◆ Assigned task ◆
Return every line of the listing that includes the string "connection".

########

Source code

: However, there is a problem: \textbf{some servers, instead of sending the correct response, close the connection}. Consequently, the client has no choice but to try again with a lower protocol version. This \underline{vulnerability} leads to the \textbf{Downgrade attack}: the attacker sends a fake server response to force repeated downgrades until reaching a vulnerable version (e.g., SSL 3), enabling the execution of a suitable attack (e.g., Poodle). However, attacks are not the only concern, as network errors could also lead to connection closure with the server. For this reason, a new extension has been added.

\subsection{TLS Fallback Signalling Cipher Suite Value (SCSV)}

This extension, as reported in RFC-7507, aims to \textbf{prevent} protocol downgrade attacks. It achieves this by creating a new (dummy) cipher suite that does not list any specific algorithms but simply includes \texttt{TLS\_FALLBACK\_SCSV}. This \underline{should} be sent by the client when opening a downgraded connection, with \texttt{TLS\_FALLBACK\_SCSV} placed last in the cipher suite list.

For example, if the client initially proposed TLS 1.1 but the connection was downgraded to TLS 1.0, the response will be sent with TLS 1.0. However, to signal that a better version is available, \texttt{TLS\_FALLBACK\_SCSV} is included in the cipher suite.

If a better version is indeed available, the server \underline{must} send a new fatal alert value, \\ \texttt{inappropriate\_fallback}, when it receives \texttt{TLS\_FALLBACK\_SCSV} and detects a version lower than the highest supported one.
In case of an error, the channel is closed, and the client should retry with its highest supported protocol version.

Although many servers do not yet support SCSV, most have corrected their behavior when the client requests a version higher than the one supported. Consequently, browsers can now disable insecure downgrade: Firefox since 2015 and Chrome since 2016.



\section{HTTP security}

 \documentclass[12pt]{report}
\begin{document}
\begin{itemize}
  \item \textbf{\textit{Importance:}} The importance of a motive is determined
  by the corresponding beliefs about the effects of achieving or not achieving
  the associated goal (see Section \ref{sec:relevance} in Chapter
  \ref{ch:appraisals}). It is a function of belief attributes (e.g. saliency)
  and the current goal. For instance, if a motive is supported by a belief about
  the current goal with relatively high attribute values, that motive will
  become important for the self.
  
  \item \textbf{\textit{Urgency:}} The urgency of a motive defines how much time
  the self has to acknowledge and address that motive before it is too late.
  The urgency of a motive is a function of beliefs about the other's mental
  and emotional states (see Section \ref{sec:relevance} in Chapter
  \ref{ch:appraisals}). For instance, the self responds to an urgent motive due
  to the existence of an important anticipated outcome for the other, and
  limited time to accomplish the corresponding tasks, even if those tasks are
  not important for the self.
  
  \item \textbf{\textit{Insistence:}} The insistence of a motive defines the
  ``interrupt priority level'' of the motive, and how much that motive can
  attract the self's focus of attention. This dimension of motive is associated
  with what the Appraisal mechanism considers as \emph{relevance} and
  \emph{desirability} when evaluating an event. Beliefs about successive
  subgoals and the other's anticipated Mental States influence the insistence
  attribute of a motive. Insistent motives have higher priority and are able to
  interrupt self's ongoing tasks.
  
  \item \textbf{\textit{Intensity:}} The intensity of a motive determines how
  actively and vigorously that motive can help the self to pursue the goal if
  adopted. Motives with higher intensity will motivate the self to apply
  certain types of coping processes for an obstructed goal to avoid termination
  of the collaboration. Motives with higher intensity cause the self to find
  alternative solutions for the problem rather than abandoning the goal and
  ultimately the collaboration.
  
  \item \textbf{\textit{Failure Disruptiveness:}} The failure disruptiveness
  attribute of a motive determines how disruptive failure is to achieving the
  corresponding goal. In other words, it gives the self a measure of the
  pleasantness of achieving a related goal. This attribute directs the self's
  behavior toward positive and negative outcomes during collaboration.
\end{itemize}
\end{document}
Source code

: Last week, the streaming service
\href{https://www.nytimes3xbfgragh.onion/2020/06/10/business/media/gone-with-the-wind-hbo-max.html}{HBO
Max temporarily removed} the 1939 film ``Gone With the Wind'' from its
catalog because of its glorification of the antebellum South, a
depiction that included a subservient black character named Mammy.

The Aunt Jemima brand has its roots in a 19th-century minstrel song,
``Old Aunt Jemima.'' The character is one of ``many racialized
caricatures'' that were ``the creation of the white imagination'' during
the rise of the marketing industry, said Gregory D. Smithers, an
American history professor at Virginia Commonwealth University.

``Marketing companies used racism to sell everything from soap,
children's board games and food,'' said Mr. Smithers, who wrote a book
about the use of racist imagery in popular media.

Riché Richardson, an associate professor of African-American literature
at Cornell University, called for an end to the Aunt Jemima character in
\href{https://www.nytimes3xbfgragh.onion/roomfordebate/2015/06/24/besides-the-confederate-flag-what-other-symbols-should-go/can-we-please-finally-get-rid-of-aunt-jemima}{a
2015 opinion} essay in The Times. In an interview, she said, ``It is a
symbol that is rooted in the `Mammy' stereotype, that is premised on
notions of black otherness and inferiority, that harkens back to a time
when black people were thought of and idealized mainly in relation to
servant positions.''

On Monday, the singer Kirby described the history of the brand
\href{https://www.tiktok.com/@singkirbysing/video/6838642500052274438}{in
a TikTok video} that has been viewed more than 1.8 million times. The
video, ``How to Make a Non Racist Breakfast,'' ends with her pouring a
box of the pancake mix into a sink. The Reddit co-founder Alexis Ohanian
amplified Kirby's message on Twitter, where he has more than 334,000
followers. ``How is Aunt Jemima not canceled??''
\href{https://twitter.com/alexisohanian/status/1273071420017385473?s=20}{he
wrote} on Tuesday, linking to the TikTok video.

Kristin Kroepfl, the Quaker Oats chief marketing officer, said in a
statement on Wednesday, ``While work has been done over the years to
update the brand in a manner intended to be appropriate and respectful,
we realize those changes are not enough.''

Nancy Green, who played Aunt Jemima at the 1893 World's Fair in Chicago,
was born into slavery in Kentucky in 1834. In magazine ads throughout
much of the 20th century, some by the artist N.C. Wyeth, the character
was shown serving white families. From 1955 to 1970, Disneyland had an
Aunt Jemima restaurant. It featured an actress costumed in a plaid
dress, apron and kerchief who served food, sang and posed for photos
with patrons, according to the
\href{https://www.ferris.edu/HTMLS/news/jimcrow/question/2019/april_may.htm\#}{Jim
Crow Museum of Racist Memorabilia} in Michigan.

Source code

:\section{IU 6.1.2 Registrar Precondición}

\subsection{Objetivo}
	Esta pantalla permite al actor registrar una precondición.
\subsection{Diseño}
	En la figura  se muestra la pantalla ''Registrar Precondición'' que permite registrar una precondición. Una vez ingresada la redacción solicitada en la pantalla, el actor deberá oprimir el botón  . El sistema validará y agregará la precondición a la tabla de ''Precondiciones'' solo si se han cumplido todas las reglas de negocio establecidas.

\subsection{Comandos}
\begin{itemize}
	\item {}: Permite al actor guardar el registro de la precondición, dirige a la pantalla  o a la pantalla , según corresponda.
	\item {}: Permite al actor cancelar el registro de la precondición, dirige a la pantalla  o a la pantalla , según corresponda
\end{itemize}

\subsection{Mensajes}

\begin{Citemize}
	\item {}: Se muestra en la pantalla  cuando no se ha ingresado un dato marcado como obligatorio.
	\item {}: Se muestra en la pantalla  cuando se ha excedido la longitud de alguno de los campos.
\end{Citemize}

########

◆ Solution ◆
: However, there is a problem: \textbf{some servers, instead of sending the correct response, close the connection}. Consequently, the client has no choice but to try again with a lower protocol version. This \underline{vulnerability} leads to the \textbf{Downgrade attack}: the attacker sends a fake server response to force repeated downgrades until reaching a vulnerable version (e.g., SSL 3), enabling the execution of a suitable attack (e.g., Poodle). However, attacks are not the only concern, as network errors could also lead to connection closure with the server. For this reason, a new extension has been added.
This extension, as reported in RFC-7507, aims to \textbf{prevent} protocol downgrade attacks. It achieves this by creating a new (dummy) cipher suite that does not list any specific algorithms but simply includes \texttt{TLS\_FALLBACK\_SCSV}. This \underline{should} be sent by the client when opening a downgraded connection, with \texttt{TLS\_FALLBACK\_SCSV} placed last in the cipher suite list.
For example, if the client initially proposed TLS 1.1 but the connection was downgraded to TLS 1.0, the response will be sent with TLS 1.0. However, to signal that a better version is available, \texttt{TLS\_FALLBACK\_SCSV} is included in the cipher suite.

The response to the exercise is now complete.